This is the last of five posts on the topic of conducting your own site reviews. In the previous posts, we discussed why you’d want to perform a site review (Part 1), then took an initial look at page-level issues (Part 2), followed by a discussion of site-wide issues (Part 3 and Part 4), that can affect site performance for users and search engine ranking. In this last post, we’ll look at additional, architectural issues that should also be examined in a site review.
Duplicate content conundrums
Aside from duplicate indexed content arising from the lack of canonicalization as discussed in Part 4, sites that use the secure protocol HTTPS can also experience duplicate content in the index (both HTTP and HTTPS versions of the same page) if the HTTPS content is not specifically organized on the site to be separated from the main HTTP content.
Because search engines view duplicate content as a waste of the valuable space in their indexes, they make a concerted effort to purge duplicate content when it’s identified. The challenge is that the index may not retain the specific version of your content you wish they would (that’s why canonicalization can be so helpful). Designing your site to put HTTPS content in a specific directory location (rather than starting at the root with the non-secure content) and then employing techniques that prevent the search bot from indexing the content from that directory (we’ll discuss using a robots.txt file in a moment) can help with this strategy.
Site review task: Review what content is in the search indexes and implement strategies to eliminate any redundant content found. If your site uses HTTPS content, isolate it into its own location on your web server so that it can be blocked from crawler access.

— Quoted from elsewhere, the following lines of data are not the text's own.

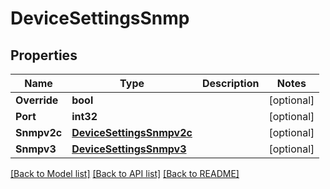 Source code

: # DeviceSettingsSnmp

## Properties

Name | Type | Description | Notes
------------ | ------------- | ------------- | -------------
**Override** | **bool** |  | [optional] 
**Port** | **int32** |  | [optional] 
**Snmpv2c** | [**DeviceSettingsSnmpv2c**](device_settings_snmpv2c.md) |  | [optional] 
**Snmpv3** | [**DeviceSettingsSnmpv3**](device_settings_snmpv3.md) |  | [optional] 

[[Back to Model list]](../README.md#documentation-for-models) [[Back to API list]](../README.md#documentation-for-api-endpoints) [[Back to README]](../README.md)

Block indexing with robots.txt
Not every webmaster uses a robots.txt file to instruct search bots as to which files and directories aren’t allowed to be crawled. But if you do, it’s critical that it’s properly formatted and configured. Stories abound about disgruntled former consultants or inept webmasters configuring a site’s robots.txt file to block all search bot crawling activity on a site, effectively killing all references to it in the search engine index.
The robots.txt file uses text-based directives written in Robots Exclusion Protocol (REP) to block bot access to specified files, directories, or the entire site. You can specify crawl blocks on one, some, all, or none of the various search engine bots on the Web. You can even configure the crawl rate for bots (if the default bot crawl rate is too aggressive for your servers). Blocking bot access to directories or pages that contain private data, such as scripts, user-specific info, test data, or as-yet-unreleased pages is easily managed with a robots.txt file. Note, however, that the use of robots.txt is not a security measure. The robots.txt file itself is always publicly accessible in the root directory of a website, so anything listed in there to be blocked from indexing is still easily seen by interested parties.
Also note that REP directives can be made in the <meta> tags at the top of the code in any webpage and in the web server’s HTTP Header. Check for unexpected exclusion directives in those locations as well if your webpage content is not being crawled as expected.
When creating or editing your robots.txt file in a text editor, be sure to note the following common behavior for bots that have customized directives created just for them. In addition to the generic section of directives applicable to all bots, if you add a custom section for a specific search bot, that bot will likely ignore the directives found in the generic section. As such, be sure to duplicate all of the generic directives you want that bot to follow in addition to the custom directives.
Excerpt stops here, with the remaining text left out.